History and development of CAPTCHA

Man · Nov 21, 2024

We started with a text CAPTCHAs and ended up with a simple checkbox to check, improving the system after each failure.

You go to a website to buy plane tickets. Before you click the "Submit" button, you need to check the box that asks: "Are you a robot?"

At first glance, this seems ironic. Why do I need to prove that I am a human, and in front of a computer?

And even if I check this box, how does that prove I'm human? A robot can check this box too, right?

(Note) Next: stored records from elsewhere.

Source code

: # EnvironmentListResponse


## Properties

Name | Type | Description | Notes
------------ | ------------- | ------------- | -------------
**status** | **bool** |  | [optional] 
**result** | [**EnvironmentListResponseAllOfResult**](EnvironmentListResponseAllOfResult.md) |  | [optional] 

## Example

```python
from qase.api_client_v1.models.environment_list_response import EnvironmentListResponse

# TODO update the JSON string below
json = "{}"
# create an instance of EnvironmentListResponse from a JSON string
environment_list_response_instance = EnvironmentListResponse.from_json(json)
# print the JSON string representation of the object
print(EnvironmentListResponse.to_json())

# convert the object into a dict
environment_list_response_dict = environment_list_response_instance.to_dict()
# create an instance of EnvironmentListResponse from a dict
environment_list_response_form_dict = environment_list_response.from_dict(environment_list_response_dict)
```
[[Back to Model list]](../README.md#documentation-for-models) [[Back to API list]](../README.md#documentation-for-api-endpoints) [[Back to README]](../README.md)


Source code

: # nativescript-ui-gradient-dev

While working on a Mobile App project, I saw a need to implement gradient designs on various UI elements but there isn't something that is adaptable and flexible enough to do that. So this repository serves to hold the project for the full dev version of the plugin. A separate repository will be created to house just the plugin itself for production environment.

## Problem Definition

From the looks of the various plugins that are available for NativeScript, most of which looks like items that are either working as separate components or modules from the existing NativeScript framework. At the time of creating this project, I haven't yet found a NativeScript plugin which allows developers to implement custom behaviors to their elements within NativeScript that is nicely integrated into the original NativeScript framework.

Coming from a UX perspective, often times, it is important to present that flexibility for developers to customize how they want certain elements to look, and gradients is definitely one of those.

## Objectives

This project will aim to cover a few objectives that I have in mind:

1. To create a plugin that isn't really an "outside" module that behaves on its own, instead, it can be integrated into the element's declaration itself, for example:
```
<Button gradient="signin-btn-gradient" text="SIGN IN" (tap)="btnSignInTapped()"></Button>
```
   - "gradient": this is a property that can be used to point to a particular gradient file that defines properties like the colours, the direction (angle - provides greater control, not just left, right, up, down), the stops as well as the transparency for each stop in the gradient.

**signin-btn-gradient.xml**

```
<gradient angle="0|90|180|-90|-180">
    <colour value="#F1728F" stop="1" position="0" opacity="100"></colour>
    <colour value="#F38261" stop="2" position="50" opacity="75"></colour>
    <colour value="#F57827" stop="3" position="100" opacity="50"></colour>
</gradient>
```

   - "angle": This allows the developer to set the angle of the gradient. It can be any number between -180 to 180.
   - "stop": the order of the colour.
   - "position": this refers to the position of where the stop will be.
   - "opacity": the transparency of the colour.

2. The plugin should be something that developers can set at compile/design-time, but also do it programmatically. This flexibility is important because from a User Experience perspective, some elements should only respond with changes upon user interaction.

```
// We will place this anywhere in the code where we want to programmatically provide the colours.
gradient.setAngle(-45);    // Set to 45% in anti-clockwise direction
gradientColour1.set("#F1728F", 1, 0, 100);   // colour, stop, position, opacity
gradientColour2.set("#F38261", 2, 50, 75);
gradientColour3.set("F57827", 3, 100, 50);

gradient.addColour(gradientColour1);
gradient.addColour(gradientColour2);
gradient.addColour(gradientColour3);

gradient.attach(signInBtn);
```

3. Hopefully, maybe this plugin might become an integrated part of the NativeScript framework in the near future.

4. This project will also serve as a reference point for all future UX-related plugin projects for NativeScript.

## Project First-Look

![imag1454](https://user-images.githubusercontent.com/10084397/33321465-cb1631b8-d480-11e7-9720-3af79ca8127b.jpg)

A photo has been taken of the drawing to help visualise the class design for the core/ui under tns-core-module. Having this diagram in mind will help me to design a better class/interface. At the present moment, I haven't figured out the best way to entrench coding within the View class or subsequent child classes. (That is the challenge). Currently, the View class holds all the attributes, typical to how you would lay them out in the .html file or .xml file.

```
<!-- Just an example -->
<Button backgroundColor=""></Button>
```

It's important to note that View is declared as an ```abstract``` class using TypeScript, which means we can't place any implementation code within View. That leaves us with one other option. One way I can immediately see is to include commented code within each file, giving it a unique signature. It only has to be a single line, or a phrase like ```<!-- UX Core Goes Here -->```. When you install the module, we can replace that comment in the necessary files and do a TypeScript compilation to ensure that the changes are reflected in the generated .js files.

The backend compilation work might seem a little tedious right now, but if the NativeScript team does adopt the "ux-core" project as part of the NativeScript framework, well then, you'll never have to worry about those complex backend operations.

It's like a jury asking a murderer if he committed a crime. "Of course I didn't kill anyone," the defendant would answer.

So what's the point of this question? Why do CAPTCHAs exist at all? And how do they verify that a user is a real person based on simple queries?

In this article, we'll take a detailed look at why CAPTCHAs are needed, how they've evolved over time, their different versions, and more.

What is CAPTCHA?

CAPTCHA stands for "Completely Automated Public Turing Test to Tell Computers and Humans Apart."

Quite a complicated acronym, isn't it? We'll simplify it now.

What is the Turing test?

Legendary British mathematician and computer scientist Alan Turing debated with his colleagues and critics about whether a machine (digital computer) could ever achieve a level of intelligence comparable to a human.

To prove his point, Turing proposed a game. In this game, an "interrogator" would ask questions to a human and a computer via text chat. If the interrogator couldn't tell the difference between their answers, and the computer successfully impersonated a human, it would pass the test. Turing called this the "imitation game."

Who would have thought that decades later the same principle of the test would be used to create CAPTCHA, but now to distinguish people from machines.

In 2000, a 22-year-old boy named Luis von Ahn, along with his professor Manuel Bloom, developed CAPTCHA to prevent automated programs from attacking networks and websites.

Why do we need CAPTCHAs?

You've probably heard of bots. Bots are programs that can perform specific tasks based on a script given to them. They often mimic human behavior and can perform tasks much faster.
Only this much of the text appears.